The media loves controversy. The public loves it. Politicians and lobbyists alike use controversy to stall, scuttle and direct any debate or outcome to suit their purposes. But few things on our national agenda are subject to the tactics of controversy and manipulation more forcefully than wind farms.
Spare a thought for those ordinary folk living day to day under the spotlight of this often orchestrated controversy.
Wind farm country is regional Australia. Regional communities are often small and closely knit with a fabric that goes back generations as well as new threads. People know each other in regional Australia. They work together, play together, have long memories, celebrate and mourn together. When local people are subjected to misinformation about the risks of wind farms, the anxiety, divisions and mistrust that follow threatens the fabric that holds these communities together.
Dimity Taylor, young mother of three and neighbour to Gullen Range Wind Farm near Goulburn is in touch with the consequences to communities of wind farm controversy. She has watched with awe the building of the turbines within 1.7 km of her home and also with sadness as her community becomes a battleground of wind politics.
The behaviour that worries her most is silence. She sees the majority in her community speaking their support in whispers to avoid coming under fire from wind farm opponents, some with significant political influence. This pressure is tolerable in the short term but in the long term threatens to suck the courage, diversity and hope out of regional communities.
On June 11, Dimity decided to give voice to her perceptions at a NSW Planning & Assessment Commission hearing convened to consider site modifications at Gullen Range Wind farm. Dimity wanted to stand up for wind energy but also for the right of regional communities to express diverse opinions and negotiate new opportunities for wind farms without fear and manipulation.

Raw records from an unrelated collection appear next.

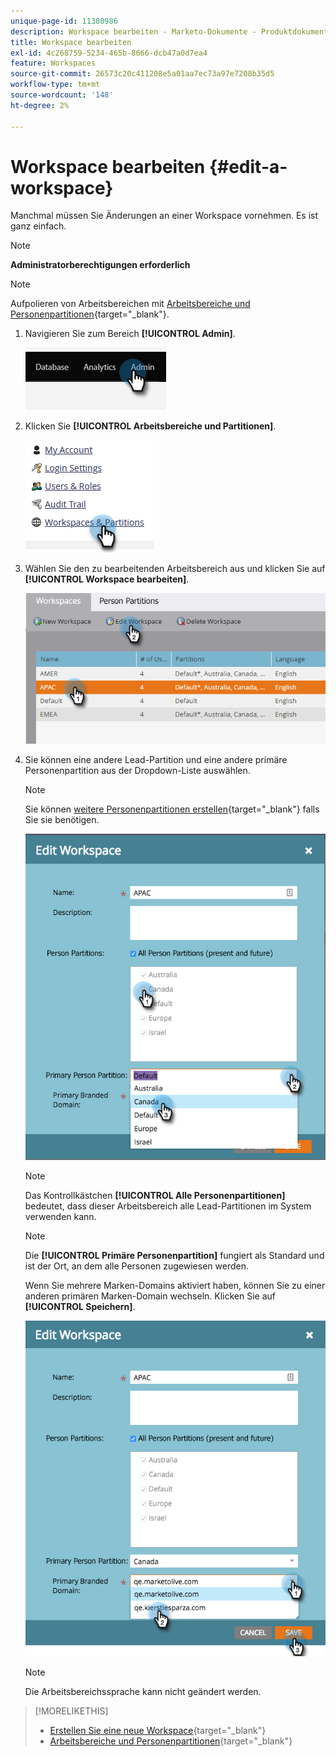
 ```yaml
---
unique-page-id: 11380986
description: Workspace bearbeiten - Marketo-Dokumente - Produktdokumentation
title: Workspace bearbeiten
exl-id: 4c268759-5234-465b-8666-dcb47a0d7ea4
feature: Workspaces
source-git-commit: 26573c20c411208e5a01aa7ec73a97e7208b35d5
workflow-type: tm+mt
source-wordcount: '148'
ht-degree: 2%

---
```


# Workspace bearbeiten {#edit-a-workspace}

Manchmal müssen Sie Änderungen an einer Workspace vornehmen. Es ist ganz einfach.

>[!NOTE]
>
>**Administratorberechtigungen erforderlich**

>[!NOTE]
>
>Aufpolieren von Arbeitsbereichen mit [Arbeitsbereiche und Personenpartitionen](/help/marketo/product-docs/administration/workspaces-and-person-partitions/understanding-workspaces-and-person-partitions.md){target="_blank"}.

1. Navigieren Sie zum Bereich **[!UICONTROL Admin]**.

   ![](assets/edit-a-workspace-1.png)

1. Klicken Sie **[!UICONTROL Arbeitsbereiche und Partitionen]**.

   ![](assets/edit-a-workspace-2.png)

1. Wählen Sie den zu bearbeitenden Arbeitsbereich aus und klicken Sie auf **[!UICONTROL Workspace bearbeiten]**.

   ![](assets/edit-a-workspace-3.png)

1. Sie können eine andere Lead-Partition und eine andere primäre Personenpartition aus der Dropdown-Liste auswählen.

   >[!NOTE]
   >
   >Sie können [weitere Personenpartitionen erstellen](/help/marketo/product-docs/administration/workspaces-and-person-partitions/create-a-person-partition.md){target="_blank"} falls Sie sie benötigen.

   ![](assets/edit-a-workspace-4.png)

   >[!NOTE]
   >
   >Das Kontrollkästchen **[!UICONTROL Alle Personenpartitionen]** bedeutet, dass dieser Arbeitsbereich alle Lead-Partitionen im System verwenden kann.

   >[!NOTE]
   >
   >Die **[!UICONTROL Primäre Personenpartition]** fungiert als Standard und ist der Ort, an dem alle Personen zugewiesen werden.

   Wenn Sie mehrere Marken-Domains aktiviert haben, können Sie zu einer anderen primären Marken-Domain wechseln. Klicken Sie auf **[!UICONTROL Speichern]**.

   ![](assets/edit-a-workspace-5.png)

   >[!NOTE]
   >
   >Die Arbeitsbereichssprache kann nicht geändert werden.

>[!MORELIKETHIS]
>
>* [Erstellen Sie eine neue Workspace](/help/marketo/product-docs/administration/workspaces-and-person-partitions/create-a-new-workspace.md){target="_blank"}
>* [Arbeitsbereiche und Personenpartitionen](/help/marketo/product-docs/administration/workspaces-and-person-partitions/understanding-workspaces-and-person-partitions.md){target="_blank"}
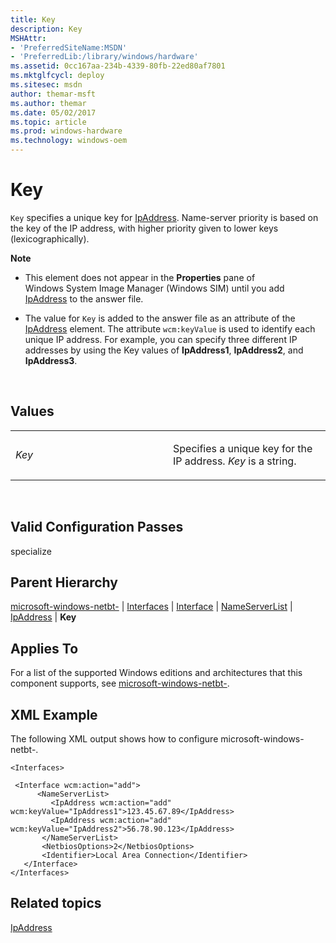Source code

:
 ```yaml
---
title: Key
description: Key
MSHAttr:
- 'PreferredSiteName:MSDN'
- 'PreferredLib:/library/windows/hardware'
ms.assetid: 0cc167aa-234b-4339-80fb-22ed80af7801
ms.mktglfcycl: deploy
ms.sitesec: msdn
author: themar-msft
ms.author: themar
ms.date: 05/02/2017
ms.topic: article
ms.prod: windows-hardware
ms.technology: windows-oem
---
```


# Key


`Key` specifies a unique key for [IpAddress](microsoft-windows-netbt-interfaces-interface-nameserverlist-ipaddress.md). Name-server priority is based on the key of the IP address, with higher priority given to lower keys (lexicographically).

**Note**  
-   This element does not appear in the **Properties** pane of Windows System Image Manager (Windows SIM) until you add [IpAddress](microsoft-windows-netbt-interfaces-interface-nameserverlist-ipaddress.md) to the answer file.

-   The value for `Key` is added to the answer file as an attribute of the [IpAddress](microsoft-windows-netbt-interfaces-interface-nameserverlist-ipaddress.md) element. The attribute `wcm:keyValue` is used to identify each unique IP address. For example, you can specify three different IP addresses by using the Key values of **IpAddress1**, **IpAddress2**, and **IpAddress3**.

 

## Values


<table>
<colgroup>
<col width="50%" />
<col width="50%" />
</colgroup>
<tbody>
<tr class="odd">
<td><p><em>Key</em></p></td>
<td><p>Specifies a unique key for the IP address. <em>Key</em> is a string.</p></td>
</tr>
</tbody>
</table>

 

## Valid Configuration Passes


specialize

## Parent Hierarchy


[microsoft-windows-netbt-](microsoft-windows-netbt.md) | [Interfaces](microsoft-windows-netbt-interfaces.md) | [Interface](microsoft-windows-netbt-interfaces-interface.md) | [NameServerList](microsoft-windows-netbt-interfaces-interface-nameserverlist.md) | [IpAddress](microsoft-windows-netbt-interfaces-interface-nameserverlist-ipaddress.md) | **Key**

## Applies To


For a list of the supported Windows editions and architectures that this component supports, see [microsoft-windows-netbt-](microsoft-windows-netbt.md).

## XML Example


The following XML output shows how to configure microsoft-windows-netbt-.

```
<Interfaces>

 <Interface wcm:action="add">
      <NameServerList>
         <IpAddress wcm:action="add" wcm:keyValue="IpAddress1">123.45.67.89</IpAddress>
         <IpAddress wcm:action="add" wcm:keyValue="IpAddress2">56.78.90.123</IpAddress>
       </NameServerList>
       <NetbiosOptions>2</NetbiosOptions>
       <Identifier>Local Area Connection</Identifier>
   </Interface>
</Interfaces>
```

## Related topics


[IpAddress](microsoft-windows-netbt-interfaces-interface-nameserverlist-ipaddress.md)

 

 







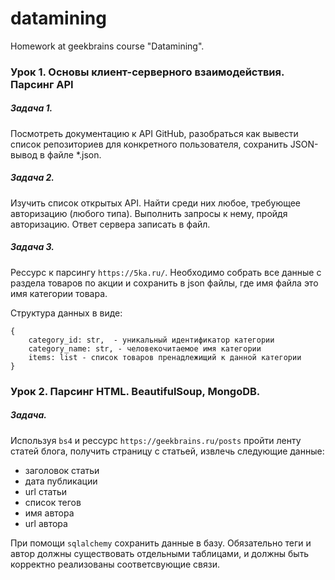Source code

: # datamining
Homework at geekbrains course "Datamining".

### Урок 1. Основы клиент-серверного взаимодействия. Парсинг API

##### Задача 1. 

Посмотреть документацию к API GitHub, разобраться как вывести список репозиториев для конкретного пользователя, сохранить JSON-вывод в файле *.json.

##### Задача 2.

Изучить список открытых API.
Найти среди них любое, требующее авторизацию (любого типа). Выполнить запросы к нему, пройдя авторизацию. Ответ сервера записать в файл.

##### Задача 3.
Рессурс к парсингу `https://5ka.ru/`. Необходимо собрать все данные с раздела товаров по акции и сохранить в json файлы, где имя файла это имя категории товара.

Структура данных в виде:

```text
{
    category_id: str,  - уникальный идентификатор категории
    category_name: str, - человекочитаемое имя категории
    items: list - список товаров пренадлежищий к данной категории
}
```

### Урок 2. Парсинг HTML. BeautifulSoup, MongoDB.

##### Задача.

Используя `bs4` и рессурс `https://geekbrains.ru/posts` пройти ленту статей блога, получить страницу с статьей, извлечь следующие данные:

* заголовок статьи
* дата публикации
* url статьи
* список тегов
* имя автора
* url автора

При помощи `sqlalchemy` сохранить данные в базу. Обязательно теги и автор должны существовать отдельными таблицами, и должны быть корректно реализованы соответсвующие связи.
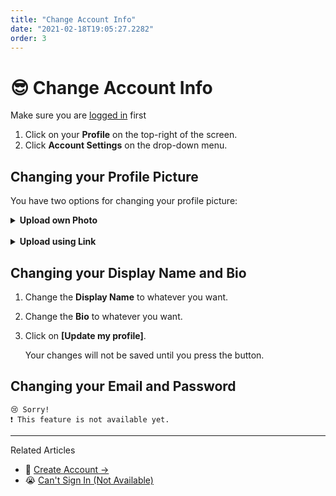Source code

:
 ```yaml
---
title: "Change Account Info"
date: "2021-02-18T19:05:27.2282"
order: 3
---
```


# 😎 Change Account Info

Make sure you are [logged in](/manual/LoggingIn) first

1. Click on your **Profile** on the top-right of the screen.
2. Click **Account Settings** on the drop-down menu.

## Changing your Profile Picture

You have two options for changing your profile picture:

<!-- - [Upload own Photo](#upload_own_photo) - you can upload a file from your device and into our database.
- [Upload using Link](#upload_using_link) - you can get an "image" link from the internet and paste it. -->

<details>
   <summary style={{fontSize: "1.3rem"}}><b>Upload own Photo</b></summary>
   
   You can upload a file from your device and into our database.

   <ol>
      <li>Click on <b>[Upload own Photo]</b></li>
      <li>Choose a photo you want from the files on your device.</li>
      <li>Once the photo is uploaded, your profile picture is already updated. No need to press Update my profile.</li>
   </ol>

</details>

<br />

<details>
   <summary style={{fontSize: "1.3rem"}}><b>Upload using Link</b></summary>
   
   You can get an "image" link from the internet and simply paste it on our site!
   
   <ol>
      <li>Copy an image link from the internet <i>(.jpg, .png, etc.)</i></li>
      <li>Click on <b>[Upload using Link]</b></li>
      <li>Paste the link you copied and press <b>[Save]</b></li>
      <li>Press <b>[Update my profile]</b>, otherwise your changes will not be saved.</li>
   </ol>
</details>

<!-- ### <a name="upload_own_photo" style={{textDecoration: "none"}}>Upload own Photo</a> -->

<!-- ### <a name="upload_using_link" style={{textDecoration: "none"}}>Upload using Link</a> -->

## Changing your Display Name and Bio

1.  Change the **Display Name** to whatever you want.
2.  Change the **Bio** to whatever you want.
3.  Click on **[Update my profile]**.

    Your changes will not be saved until you press the button.

## Changing your Email and Password

```
😢 Sorry!
❗ This feature is not available yet.
```

---

Related Articles

- 🤩 [Create Account &rarr;](/manual/CreateAccount)
- 😭 [Can't Sign In (Not Available)](/manual/CantSignIn)
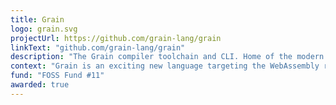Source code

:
 ```yaml
---
title: Grain
logo: grain.svg
projectUrl: https://github.com/grain-lang/grain
linkText: "github.com/grain-lang/grain"
description: "The Grain compiler toolchain and CLI. Home of the modern web staple."
context: "Grain is an exciting new language targeting the WebAssembly runtime. Grain aims to modernize innovative features from functional and academic programming languages and bring them to the masses. It is a flexible and easy-to-learn functional programming language. Because it compiles to Wasm, it runs across OSes and architectures, in browswer and out of browser.."
fund: "FOSS Fund #11"
awarded: true
---
```


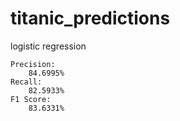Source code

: # titanic_predictions
logistic regression
```
Precision:
	84.6995%
Recall:
	82.5933%
F1 Score:
	83.6331%
```
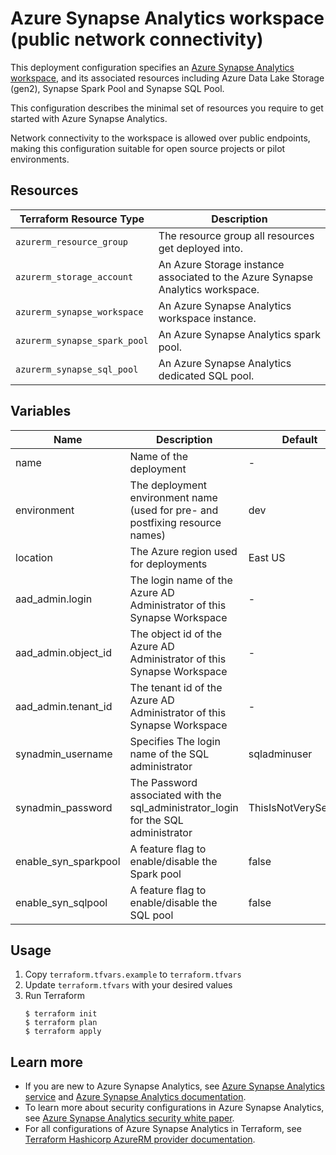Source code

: # Azure Synapse Analytics workspace (public network connectivity)

This deployment configuration specifies an [Azure Synapse Analytics workspace](https://learn.microsoft.com/en-us/azure/synapse-analytics/get-started-create-workspace), 
and its associated resources including Azure Data Lake Storage (gen2), Synapse Spark Pool and Synapse SQL Pool.

This configuration describes the minimal set of resources you require to get started with Azure Synapse Analytics.

Network connectivity to the workspace is allowed over public endpoints, making this configuration suitable for open source projects or pilot environments.

## Resources


| Terraform Resource Type | Description |
| - | - |
| `azurerm_resource_group` | The resource group all resources get deployed into. |
| `azurerm_storage_account` | An Azure Storage instance associated to the Azure Synapse Analytics workspace. |
| `azurerm_synapse_workspace` | An Azure Synapse Analytics workspace instance. |
| `azurerm_synapse_spark_pool` | An Azure Synapse Analytics spark pool. |
| `azurerm_synapse_sql_pool` | An Azure Synapse Analytics dedicated SQL pool. |

## Variables

| Name | Description | Default |
|-|-|-|
| name | Name of the deployment | - |
| environment | The deployment environment name (used for pre- and postfixing resource names) | dev  |
| location | The Azure region used for deployments | East US |
| aad_admin.login | The login name of the Azure AD Administrator of this Synapse Workspace | - |
| aad_admin.object_id| The object id of the Azure AD Administrator of this Synapse Workspace | - |
| aad_admin.tenant_id| The tenant id of the Azure AD Administrator of this Synapse Workspace | - |
| synadmin_username| Specifies The login name of the SQL administrator | sqladminuser |
| synadmin_password| The Password associated with the sql_administrator_login for the SQL administrator | ThisIsNotVerySecure! |
| enable_syn_sparkpool| A feature flag to enable/disable the Spark pool | false |
| enable_syn_sqlpool| A feature flag to enable/disable the SQL pool | false |

## Usage

1. Copy `terraform.tfvars.example` to `terraform.tfvars`
2. Update `terraform.tfvars` with your desired values
3. Run Terraform
    ```console
    $ terraform init
    $ terraform plan
    $ terraform apply
    ```

## Learn more

- If you are new to Azure Synapse Analytics, see [Azure Synapse Analytics service](https://azure.microsoft.com/services/synapse-analytics/) and [Azure Synapse Analytics documentation](https://learn.microsoft.com/azure/synapse-analytics/overview-what-is).
- To learn more about security configurations in Azure Synapse Analytics, see [Azure Synapse Analytics security white paper](https://learn.microsoft.com/azure/synapse-analytics/guidance/security-white-paper-introduction).
- For all configurations of Azure Synapse Analytics in Terraform, see [Terraform Hashicorp AzureRM provider documentation](https://registry.terraform.io/providers/hashicorp/azurerm/latest/docs/resources/synapse_workspace).
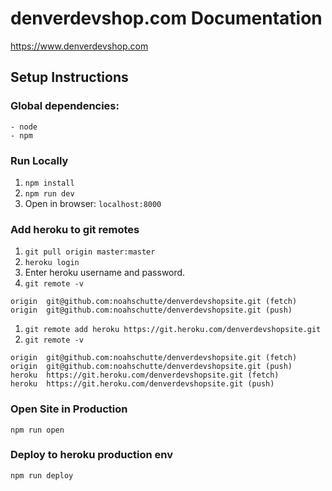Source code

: # denverdevshop.com Documentation
https://www.denverdevshop.com
## Setup Instructions
### Global dependencies:
    - node
    - npm

### Run Locally
1. `npm install`
1. `npm run dev`
1. Open in browser: `localhost:8000`

### Add heroku to git remotes
1. `git pull origin master:master`
1. `heroku login`
1. Enter heroku username and password.
1. `git remote -v`

```
origin	git@github.com:noahschutte/denverdevshopsite.git (fetch)
origin	git@github.com:noahschutte/denverdevshopsite.git (push)
```
1. `git remote add heroku https://git.heroku.com/denverdevshopsite.git`
1. `git remote -v`
```
origin	git@github.com:noahschutte/denverdevshopsite.git (fetch)
origin	git@github.com:noahschutte/denverdevshopsite.git (push)
heroku	https://git.heroku.com/denverdevshopsite.git (fetch)
heroku	https://git.heroku.com/denverdevshopsite.git (push)
```

### Open Site in Production
`npm run open`

### Deploy to heroku production env
`npm run deploy`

I look at those turbines and I feel quite conflicted, because I know that although I am happy to have the turbines so close to my home, some of my friends and neighbours do not feel the same way about the wind farm. Some of them feel their lives have been hugely adversely impacted by them. But it seems strange to me that those of us who do not mind, or even like the wind farm feel we have to talk in hushed tones about our enjoyment of its benefits, while those who do not like it seem to have a much louder voice. One of the reasons it terrifies me to get up here and speak is because I do not want to offend my friends and neighbors who don’t like the turbines, but I would feel I am letting those who are not offended by them down if I do not speak.
Dimity’s submission to the PAC can be viewed in full here.
Dimity’s courage to move from silence to speaking up for wind communities inspired a strong show of support from local business people, farmers and individuals in the Goulburn/Crookwell region who turned out to hear her speak.
Responses to Dimity’s stand have been largely positive even from neighbours who are uncomfortable with wind farms. It seems that her speech struck a chord with many who value community more than discord.
However Dimity and others in wind regions continue to experience personal attacks. Misinformation is still being spread. It is troubling that in Australia today it is so hard to stand up for the values of honesty, trust, respect and diversity as we negotiate the benefits and challenges of wind farms.
If wind communities are to heal from prolonged controversy and take back control of their civic life then we need people like Dimity Taylor. They remind us that our communities are places where we rub shoulders and pull up our sleeves. At their best they are places where people live and work alongside each other and should not have to speak in whispers except, as in Dimity’s case, around a sleeping baby. They are places where people should be free to get involved in building the future and to leave the best legacy for those who will inherit them.